0

The pandas equivalent code for connecting to Teradata, I have used is:

database = config.get('Teradata connection', 'database')
host = config.get('Teradata connection', 'host')
user = config.get('Teradata connection', 'user')
pwd = config.get('Teradata connection', 'pwd')

with teradatasql.connect(host=host, user=user, password=pwd) as connect:
    query1 = "SELECT * FROM {}.{}".format(database, tables)
    df = pd.read_sql_query(query1, connect)

Now, I need to use the Dask library for loading big data as an alternative to pandas.
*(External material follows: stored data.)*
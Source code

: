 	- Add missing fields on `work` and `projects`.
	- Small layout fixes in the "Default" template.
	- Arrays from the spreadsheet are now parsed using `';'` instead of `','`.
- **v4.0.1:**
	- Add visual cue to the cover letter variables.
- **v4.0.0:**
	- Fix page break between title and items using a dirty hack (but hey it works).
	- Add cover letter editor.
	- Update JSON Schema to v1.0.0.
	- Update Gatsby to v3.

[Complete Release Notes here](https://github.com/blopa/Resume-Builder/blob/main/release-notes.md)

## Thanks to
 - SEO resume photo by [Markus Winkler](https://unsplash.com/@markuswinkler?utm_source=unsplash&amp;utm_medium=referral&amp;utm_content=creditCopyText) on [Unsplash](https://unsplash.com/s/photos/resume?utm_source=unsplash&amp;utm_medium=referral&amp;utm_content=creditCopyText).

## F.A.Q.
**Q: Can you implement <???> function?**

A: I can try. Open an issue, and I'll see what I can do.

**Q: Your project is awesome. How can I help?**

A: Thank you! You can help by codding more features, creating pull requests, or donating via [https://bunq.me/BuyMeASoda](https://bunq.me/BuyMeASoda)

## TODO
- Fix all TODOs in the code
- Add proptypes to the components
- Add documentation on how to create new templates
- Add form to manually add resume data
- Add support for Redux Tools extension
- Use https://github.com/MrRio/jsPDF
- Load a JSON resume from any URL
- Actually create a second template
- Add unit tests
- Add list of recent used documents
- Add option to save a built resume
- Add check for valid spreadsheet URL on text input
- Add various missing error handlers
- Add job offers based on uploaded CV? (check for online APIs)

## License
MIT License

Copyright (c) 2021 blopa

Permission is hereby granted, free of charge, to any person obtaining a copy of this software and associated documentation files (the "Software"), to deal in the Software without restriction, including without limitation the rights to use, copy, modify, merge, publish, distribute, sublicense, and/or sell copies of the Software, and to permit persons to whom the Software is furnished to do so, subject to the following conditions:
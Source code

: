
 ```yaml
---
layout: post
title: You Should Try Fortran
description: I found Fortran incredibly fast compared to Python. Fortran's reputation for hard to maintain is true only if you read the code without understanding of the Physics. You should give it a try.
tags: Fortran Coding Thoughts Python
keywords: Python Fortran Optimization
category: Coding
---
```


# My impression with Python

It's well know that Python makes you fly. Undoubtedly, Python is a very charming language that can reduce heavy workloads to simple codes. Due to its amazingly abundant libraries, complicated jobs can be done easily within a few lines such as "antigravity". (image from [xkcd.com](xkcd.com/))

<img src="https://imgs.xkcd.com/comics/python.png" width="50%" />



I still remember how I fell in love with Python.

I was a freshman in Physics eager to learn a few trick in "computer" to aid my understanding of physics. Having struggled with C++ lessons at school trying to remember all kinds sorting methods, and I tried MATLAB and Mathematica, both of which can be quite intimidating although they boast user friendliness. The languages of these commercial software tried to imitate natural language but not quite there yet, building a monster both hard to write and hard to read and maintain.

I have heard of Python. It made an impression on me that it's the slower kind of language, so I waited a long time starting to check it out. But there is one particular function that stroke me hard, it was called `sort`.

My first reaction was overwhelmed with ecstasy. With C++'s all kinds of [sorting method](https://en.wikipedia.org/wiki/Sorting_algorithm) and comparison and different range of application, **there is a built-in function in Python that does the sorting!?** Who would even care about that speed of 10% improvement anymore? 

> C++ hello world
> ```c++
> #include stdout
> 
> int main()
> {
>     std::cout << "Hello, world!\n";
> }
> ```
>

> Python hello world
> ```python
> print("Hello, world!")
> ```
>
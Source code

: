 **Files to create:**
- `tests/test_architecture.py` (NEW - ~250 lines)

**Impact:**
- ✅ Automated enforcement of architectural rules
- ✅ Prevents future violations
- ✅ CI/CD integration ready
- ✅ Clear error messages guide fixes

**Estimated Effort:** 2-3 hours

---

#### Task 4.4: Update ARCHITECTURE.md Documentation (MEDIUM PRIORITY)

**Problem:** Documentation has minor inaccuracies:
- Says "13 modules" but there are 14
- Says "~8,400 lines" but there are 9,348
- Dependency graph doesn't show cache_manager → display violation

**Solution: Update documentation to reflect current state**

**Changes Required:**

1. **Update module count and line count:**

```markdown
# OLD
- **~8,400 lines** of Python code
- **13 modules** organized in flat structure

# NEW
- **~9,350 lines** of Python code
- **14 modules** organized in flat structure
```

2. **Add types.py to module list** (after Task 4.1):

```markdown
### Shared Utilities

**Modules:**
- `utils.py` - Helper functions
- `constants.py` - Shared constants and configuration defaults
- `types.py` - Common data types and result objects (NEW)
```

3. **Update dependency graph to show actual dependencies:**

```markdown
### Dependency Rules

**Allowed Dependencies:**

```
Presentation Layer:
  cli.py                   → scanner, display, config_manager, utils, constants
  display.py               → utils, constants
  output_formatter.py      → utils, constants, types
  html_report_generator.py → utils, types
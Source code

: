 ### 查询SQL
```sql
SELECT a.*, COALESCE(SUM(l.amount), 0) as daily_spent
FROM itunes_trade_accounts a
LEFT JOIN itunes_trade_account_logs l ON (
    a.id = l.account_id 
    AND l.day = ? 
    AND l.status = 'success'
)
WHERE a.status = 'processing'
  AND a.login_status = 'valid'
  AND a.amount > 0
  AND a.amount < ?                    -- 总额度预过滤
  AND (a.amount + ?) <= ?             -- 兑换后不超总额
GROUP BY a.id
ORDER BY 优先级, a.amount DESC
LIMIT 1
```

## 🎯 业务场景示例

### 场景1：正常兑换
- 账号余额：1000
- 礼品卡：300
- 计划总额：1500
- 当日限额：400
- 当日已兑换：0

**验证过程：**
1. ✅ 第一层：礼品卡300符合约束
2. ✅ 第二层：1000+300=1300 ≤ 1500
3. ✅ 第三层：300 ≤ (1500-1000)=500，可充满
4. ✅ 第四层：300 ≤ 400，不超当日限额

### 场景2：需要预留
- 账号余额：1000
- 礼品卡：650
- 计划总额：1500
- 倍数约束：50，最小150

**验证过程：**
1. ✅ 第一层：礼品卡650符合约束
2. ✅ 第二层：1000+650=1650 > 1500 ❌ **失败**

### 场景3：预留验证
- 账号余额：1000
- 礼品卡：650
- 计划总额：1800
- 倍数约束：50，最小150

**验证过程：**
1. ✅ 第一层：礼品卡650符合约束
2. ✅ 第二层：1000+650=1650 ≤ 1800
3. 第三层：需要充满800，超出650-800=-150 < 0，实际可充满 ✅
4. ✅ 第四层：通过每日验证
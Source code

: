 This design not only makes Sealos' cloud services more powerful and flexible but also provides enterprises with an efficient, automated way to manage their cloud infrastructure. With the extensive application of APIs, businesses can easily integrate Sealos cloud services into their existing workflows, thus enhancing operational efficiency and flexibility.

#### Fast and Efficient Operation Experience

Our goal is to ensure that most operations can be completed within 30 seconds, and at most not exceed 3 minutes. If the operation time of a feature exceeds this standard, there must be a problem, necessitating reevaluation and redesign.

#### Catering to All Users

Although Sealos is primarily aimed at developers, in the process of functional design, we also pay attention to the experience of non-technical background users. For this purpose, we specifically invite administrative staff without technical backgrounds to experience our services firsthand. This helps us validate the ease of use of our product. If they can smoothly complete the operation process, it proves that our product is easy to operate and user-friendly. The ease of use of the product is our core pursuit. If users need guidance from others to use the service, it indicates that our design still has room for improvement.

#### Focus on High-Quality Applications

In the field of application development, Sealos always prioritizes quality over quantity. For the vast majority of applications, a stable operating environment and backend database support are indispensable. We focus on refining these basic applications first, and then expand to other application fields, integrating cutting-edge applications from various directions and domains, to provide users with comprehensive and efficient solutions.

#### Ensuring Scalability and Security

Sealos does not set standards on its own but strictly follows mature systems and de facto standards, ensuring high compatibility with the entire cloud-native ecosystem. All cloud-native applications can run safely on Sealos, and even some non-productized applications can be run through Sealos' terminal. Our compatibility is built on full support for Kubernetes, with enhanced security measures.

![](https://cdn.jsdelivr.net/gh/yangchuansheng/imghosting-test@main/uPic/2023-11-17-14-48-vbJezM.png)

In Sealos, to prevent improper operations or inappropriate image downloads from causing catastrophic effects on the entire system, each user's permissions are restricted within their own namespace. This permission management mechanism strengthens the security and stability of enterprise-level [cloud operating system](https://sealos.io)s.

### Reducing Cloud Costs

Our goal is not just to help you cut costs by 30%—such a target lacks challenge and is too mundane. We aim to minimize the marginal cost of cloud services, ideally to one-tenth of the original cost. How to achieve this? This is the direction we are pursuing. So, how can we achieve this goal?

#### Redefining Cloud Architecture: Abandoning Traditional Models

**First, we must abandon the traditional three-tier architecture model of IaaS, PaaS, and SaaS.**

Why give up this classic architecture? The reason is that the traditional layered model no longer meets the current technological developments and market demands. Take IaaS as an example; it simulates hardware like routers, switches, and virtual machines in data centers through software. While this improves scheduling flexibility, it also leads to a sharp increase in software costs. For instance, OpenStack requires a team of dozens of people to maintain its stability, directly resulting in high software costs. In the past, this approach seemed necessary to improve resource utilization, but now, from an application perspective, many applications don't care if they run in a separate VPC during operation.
Please suggest a method to connect the same with Teradata.

krx
  • 85
  • 1
  • 7

1 Answers1

0

Teradata appears to have a sqlalchemy engine, so you should be able to install that, set your connection string appropriately and use Dask's existing from_sql function.

Alternatively, you could do this by hand: you need to decide on a set of conditions which will partition the data for you, each partition being small enough for your workers to handle. Then you can make a set of partitions and combine into a dataframe as follows

def get_part(condition):
    with teradatasql.connect(host=host, user=user, password=pwd) as connect:
        query1 = "SELECT * FROM {}.{} WHERE {}".format(database, tables, condition)
        return pd.read_sql_query(query1, connect)

parts = [dask.delayed(get_part)(cond) for cond in conditions)
df = dd.from_delayed(parts)

(ideally, you can derive the meta= parameter for from_delayed beforehand, perhaps by getting the first 10 rows of the original query).

mdurant
  • 27,272
  • 5
  • 45
  • 74